● Data to process
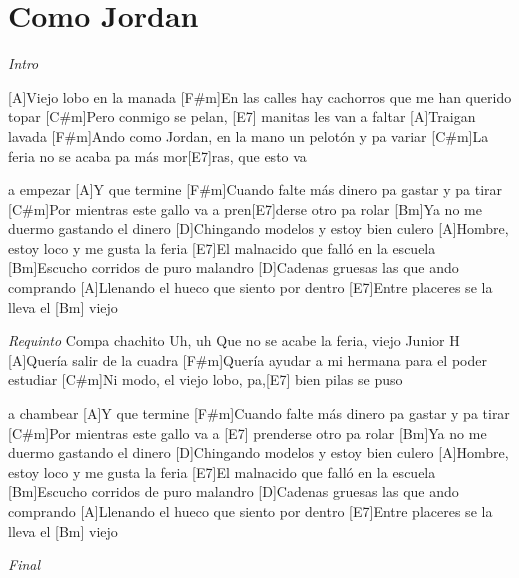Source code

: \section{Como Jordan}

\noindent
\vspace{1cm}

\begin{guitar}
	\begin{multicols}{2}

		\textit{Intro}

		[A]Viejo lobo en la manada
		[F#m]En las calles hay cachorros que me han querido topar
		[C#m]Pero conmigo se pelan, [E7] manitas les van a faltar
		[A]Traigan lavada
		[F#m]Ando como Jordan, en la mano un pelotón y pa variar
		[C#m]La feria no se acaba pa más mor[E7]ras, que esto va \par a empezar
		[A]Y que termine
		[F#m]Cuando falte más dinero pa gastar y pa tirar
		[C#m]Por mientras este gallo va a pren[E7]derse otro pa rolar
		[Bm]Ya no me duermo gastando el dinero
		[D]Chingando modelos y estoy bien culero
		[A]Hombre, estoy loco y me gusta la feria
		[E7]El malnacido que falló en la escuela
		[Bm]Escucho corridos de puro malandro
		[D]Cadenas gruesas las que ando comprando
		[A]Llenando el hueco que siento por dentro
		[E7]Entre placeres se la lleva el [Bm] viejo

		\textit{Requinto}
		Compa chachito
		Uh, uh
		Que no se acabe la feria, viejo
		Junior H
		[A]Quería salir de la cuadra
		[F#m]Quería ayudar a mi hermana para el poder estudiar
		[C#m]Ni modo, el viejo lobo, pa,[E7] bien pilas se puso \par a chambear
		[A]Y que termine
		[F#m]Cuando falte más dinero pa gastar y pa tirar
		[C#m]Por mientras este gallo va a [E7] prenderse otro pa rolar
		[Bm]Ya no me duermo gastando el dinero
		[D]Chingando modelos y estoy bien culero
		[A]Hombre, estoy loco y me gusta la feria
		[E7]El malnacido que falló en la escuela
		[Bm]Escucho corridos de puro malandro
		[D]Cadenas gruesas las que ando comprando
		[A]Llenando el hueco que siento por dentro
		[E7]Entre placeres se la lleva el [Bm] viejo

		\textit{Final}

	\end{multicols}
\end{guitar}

● What the task asks
Apart from the pictures, return every entry above exactly as given.

● Written answer
Source code

: \section{Como Jordan}

\noindent
\vspace{1cm}

\begin{guitar}
	\begin{multicols}{2}

		\textit{Intro}

		[A]Viejo lobo en la manada
		[F#m]En las calles hay cachorros que me han querido topar
		[C#m]Pero conmigo se pelan, [E7] manitas les van a faltar
		[A]Traigan lavada
		[F#m]Ando como Jordan, en la mano un pelotón y pa variar
		[C#m]La feria no se acaba pa más mor[E7]ras, que esto va \par a empezar
		[A]Y que termine
		[F#m]Cuando falte más dinero pa gastar y pa tirar
		[C#m]Por mientras este gallo va a pren[E7]derse otro pa rolar
		[Bm]Ya no me duermo gastando el dinero
		[D]Chingando modelos y estoy bien culero
		[A]Hombre, estoy loco y me gusta la feria
		[E7]El malnacido que falló en la escuela
		[Bm]Escucho corridos de puro malandro
		[D]Cadenas gruesas las que ando comprando
		[A]Llenando el hueco que siento por dentro
		[E7]Entre placeres se la lleva el [Bm] viejo

		\textit{Requinto}
		Compa chachito
		Uh, uh
		Que no se acabe la feria, viejo
		Junior H
		[A]Quería salir de la cuadra
		[F#m]Quería ayudar a mi hermana para el poder estudiar
		[C#m]Ni modo, el viejo lobo, pa,[E7] bien pilas se puso \par a chambear
		[A]Y que termine
		[F#m]Cuando falte más dinero pa gastar y pa tirar
		[C#m]Por mientras este gallo va a [E7] prenderse otro pa rolar
		[Bm]Ya no me duermo gastando el dinero
		[D]Chingando modelos y estoy bien culero
		[A]Hombre, estoy loco y me gusta la feria
		[E7]El malnacido que falló en la escuela
		[Bm]Escucho corridos de puro malandro
		[D]Cadenas gruesas las que ando comprando
		[A]Llenando el hueco que siento por dentro
		[E7]Entre placeres se la lleva el [Bm] viejo

		\textit{Final}

	\end{multicols}
\end{guitar}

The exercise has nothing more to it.